The methods have default values for the successStatuses and transientFailureStatuses parameters so that the methods can be called conveniently:

try response.throwIfFailed()

The successStatuses and transientFailureStatuses parameters allow for a customized interpretation if needed:

try response.throwIfFailed(
  successStatuses: [.created],
  transientFailureStatuses: HTTPResponse.Status.transientFailures.union([.conflict])
)

The second throwIfFailed method accepts an async closure to attach a response body to the error:

try await response.throwIfFailed {
  return try await deserializeFailureDetails(from: responseBody)
}

The response body can be accessed later like so:

do {
   try await performRequest()
} catch let error as HTTPApplicationError<MyFailureDetails> {
   let failureDetails = error.responseBody
   doSomething(with: failureDetails)
}

Shortcomings of the OpenAPI-Generated Client

If I wanted to interpret an OpenAPI-generated response as a success or failure, I might do the following:

let response = try await client.getGreeting()
doSomething(with: try response.ok.body.json)

If the HTTP response status was not .ok, then the response.ok property access would throw RuntimeError.unexpectedResponseStatus. This seems like it works for our use case; however, there are a number of issues with this approach.

Unsafe

A developer needs to remember to check the response status. Not checking the response status introduces a subtle bug.

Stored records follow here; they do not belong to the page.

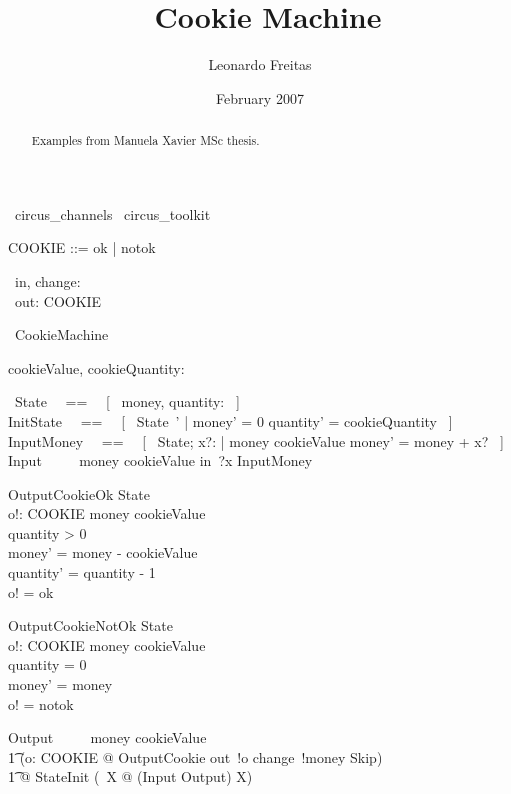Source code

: \documentclass{article}
\begin{document}
\title{\Circus\ Cookie Machine}
\author{Leonardo Freitas}
\date{February 2007}

\maketitle

\begin{abstract}
    \noindent Examples from Manuela Xavier MSc thesis.
\end{abstract}

\begin{zsection}
  \SECTION\ circus\_channels \parents\ circus\_toolkit
\end{zsection}

\begin{zed}
   COOKIE ::= ok | notok
\end{zed}

\begin{circus}
   \circchannel\ in, change: \nat \\
   \circchannel\ out: COOKIE
\end{circus}

\begin{circus}
    \circprocess\ CookieMachine \circdef \circbegin
    \also %
    \begin{axdef}
       cookieValue, cookieQuantity: \nat
    \end{axdef}
    \circstate\ State ~~==~~ [~ money, quantity: \nat ~] \\
    InitState ~~==~~ [~ State~' | money' = 0 \land quantity' = cookieQuantity ~] \\
    InputMoney ~~==~~ [~ \Delta State; x?: \net | money \leq cookieValue \land money' = money + x? ~] \\
    Input ~~\circdef~~ money \leq cookieValue \circquard in~?x \circthen InputMoney \\
    \begin{schema}{OutputCookieOk}
        \Delta State \\
        o!: COOKIE
    \where
        money \geq cookieValue \\
        quantity > 0 \\
        money' = money - cookieValue \\
        quantity' = quantity - 1 \\
        o! = ok
    \end{schema}
    \begin{schema}{OutputCookieNotOk}
        \Delta State \\
        o!: COOKIE
    \where
        money \geq cookieValue \\
        quantity = 0 \\
        money' = money \\
        o! = notok
    \end{schema}
    Output ~~\circdef~~ money \geq cookieValue \circvar \\
        \t1 (\circvar o: COOKIE @ OutputCookie \circseq out~!o \circthen change~!money \circthen Skip) \\
    \t1 @ StateInit \circseq (\circmu\ X @ (Input \extchoice Output) \circseq X) \\
   \circend
\end{circus}
\end{document}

This is obvious for experienced developers who have used Swift HTTP libraries like Foundation or AsyncHTTPClient but may be non-intuitive for other developers. Even experienced developers may forget to check the response status in cases where they do not intend to access the response body.

Inconvenient

Consider the case where a response can have multiple successful statuses (e.g. .ok, .notFound, and .gone for a delete request). The developer would have to do one of two things, both of which are inconvenient:

let response = try await client.deleteSomething()
do {
   _ = try response.ok
} catch {
  do {
     _ = try response.notFound
  } catch {
    _ = try response.gone
  }
}
let response = try await client.deleteSomething()
switch response {
case .ok, .notFound, .gone:
  break

default:
  throw MyCustomError()  // need to define our own error type

Limited Error Handling Ability

The ability to handle such an error is limited by the following:

  • The error type is not public.
  • The error does not contain the response body.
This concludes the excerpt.